What the task requires: The answer should be a single number: how many lines of the entries below hold the word "images".

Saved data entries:
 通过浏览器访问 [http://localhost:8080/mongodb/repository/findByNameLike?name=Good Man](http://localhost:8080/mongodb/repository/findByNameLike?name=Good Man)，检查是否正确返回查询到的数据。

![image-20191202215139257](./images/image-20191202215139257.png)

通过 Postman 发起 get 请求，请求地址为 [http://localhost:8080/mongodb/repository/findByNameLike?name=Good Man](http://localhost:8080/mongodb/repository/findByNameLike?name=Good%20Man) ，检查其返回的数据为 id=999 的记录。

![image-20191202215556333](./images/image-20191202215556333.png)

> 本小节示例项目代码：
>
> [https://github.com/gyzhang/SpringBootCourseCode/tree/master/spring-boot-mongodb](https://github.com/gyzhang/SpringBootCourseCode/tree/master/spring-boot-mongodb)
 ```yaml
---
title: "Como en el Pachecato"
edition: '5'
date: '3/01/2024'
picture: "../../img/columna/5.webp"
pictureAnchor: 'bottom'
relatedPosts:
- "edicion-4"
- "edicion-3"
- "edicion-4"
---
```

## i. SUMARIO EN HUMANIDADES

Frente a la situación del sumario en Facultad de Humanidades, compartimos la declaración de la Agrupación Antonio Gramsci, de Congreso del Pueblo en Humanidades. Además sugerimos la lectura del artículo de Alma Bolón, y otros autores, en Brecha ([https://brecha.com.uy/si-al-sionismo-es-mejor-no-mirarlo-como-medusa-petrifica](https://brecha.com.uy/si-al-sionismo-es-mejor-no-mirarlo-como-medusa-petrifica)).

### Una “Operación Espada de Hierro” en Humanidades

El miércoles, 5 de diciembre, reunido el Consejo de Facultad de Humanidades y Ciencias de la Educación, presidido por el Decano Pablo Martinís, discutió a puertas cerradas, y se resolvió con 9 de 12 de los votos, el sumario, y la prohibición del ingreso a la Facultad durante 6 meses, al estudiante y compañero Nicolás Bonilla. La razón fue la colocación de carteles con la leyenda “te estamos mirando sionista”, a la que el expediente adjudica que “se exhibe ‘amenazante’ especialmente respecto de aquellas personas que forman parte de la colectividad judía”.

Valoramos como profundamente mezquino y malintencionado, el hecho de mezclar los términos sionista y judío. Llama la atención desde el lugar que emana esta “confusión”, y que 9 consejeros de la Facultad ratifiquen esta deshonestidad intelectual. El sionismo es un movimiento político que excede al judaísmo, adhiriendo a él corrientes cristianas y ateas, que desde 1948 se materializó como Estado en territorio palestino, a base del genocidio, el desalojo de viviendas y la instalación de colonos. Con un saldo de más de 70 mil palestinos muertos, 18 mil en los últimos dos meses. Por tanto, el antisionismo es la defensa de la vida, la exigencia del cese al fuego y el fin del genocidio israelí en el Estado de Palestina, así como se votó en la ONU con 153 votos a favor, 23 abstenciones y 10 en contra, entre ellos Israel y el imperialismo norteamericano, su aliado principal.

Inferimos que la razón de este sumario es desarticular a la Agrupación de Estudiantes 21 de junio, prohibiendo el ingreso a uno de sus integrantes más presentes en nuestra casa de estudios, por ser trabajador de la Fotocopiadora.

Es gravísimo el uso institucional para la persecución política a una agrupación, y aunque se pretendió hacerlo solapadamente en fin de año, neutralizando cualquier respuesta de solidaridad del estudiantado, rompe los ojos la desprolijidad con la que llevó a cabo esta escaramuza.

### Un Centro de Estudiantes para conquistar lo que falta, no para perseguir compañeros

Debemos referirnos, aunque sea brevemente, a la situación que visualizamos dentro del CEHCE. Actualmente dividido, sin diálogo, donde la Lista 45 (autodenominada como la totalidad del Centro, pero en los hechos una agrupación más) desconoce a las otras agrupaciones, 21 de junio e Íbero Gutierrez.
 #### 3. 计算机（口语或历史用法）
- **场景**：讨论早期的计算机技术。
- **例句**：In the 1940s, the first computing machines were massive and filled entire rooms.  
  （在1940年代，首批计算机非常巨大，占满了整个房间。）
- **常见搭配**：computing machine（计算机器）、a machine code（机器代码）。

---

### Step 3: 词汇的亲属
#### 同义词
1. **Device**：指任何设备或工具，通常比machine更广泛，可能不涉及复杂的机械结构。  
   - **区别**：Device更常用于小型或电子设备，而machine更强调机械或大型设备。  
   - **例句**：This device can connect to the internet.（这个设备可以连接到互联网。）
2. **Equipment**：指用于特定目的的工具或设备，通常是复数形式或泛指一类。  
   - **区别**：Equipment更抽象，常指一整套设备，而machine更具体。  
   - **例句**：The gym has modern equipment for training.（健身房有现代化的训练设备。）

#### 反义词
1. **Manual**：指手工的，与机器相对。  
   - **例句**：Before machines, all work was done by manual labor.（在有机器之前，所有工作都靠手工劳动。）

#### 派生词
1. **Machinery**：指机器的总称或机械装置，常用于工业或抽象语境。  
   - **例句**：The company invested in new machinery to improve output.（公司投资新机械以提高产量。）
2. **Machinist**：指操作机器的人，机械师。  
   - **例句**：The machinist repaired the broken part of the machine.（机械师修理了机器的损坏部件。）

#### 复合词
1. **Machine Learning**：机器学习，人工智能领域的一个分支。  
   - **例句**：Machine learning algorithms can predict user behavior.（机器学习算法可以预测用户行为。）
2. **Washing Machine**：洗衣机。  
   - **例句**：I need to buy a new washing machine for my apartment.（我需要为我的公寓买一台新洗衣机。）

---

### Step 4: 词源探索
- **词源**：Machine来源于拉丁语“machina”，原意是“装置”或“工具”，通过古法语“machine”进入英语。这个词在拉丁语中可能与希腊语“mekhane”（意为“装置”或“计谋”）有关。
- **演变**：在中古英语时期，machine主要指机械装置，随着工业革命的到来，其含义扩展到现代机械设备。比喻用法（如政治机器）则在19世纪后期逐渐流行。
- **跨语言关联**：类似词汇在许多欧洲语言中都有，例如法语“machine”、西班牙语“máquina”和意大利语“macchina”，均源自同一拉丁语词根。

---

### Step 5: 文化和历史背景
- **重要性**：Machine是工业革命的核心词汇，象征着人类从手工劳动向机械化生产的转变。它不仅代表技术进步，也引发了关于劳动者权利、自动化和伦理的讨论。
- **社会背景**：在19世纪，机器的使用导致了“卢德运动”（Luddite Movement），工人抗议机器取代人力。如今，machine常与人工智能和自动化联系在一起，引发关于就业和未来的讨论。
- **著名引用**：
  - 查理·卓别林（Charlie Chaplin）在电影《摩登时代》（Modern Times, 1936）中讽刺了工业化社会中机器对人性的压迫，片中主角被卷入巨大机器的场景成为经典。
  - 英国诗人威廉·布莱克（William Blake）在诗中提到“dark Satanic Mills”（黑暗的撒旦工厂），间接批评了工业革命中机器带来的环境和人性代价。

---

Result of the task: 2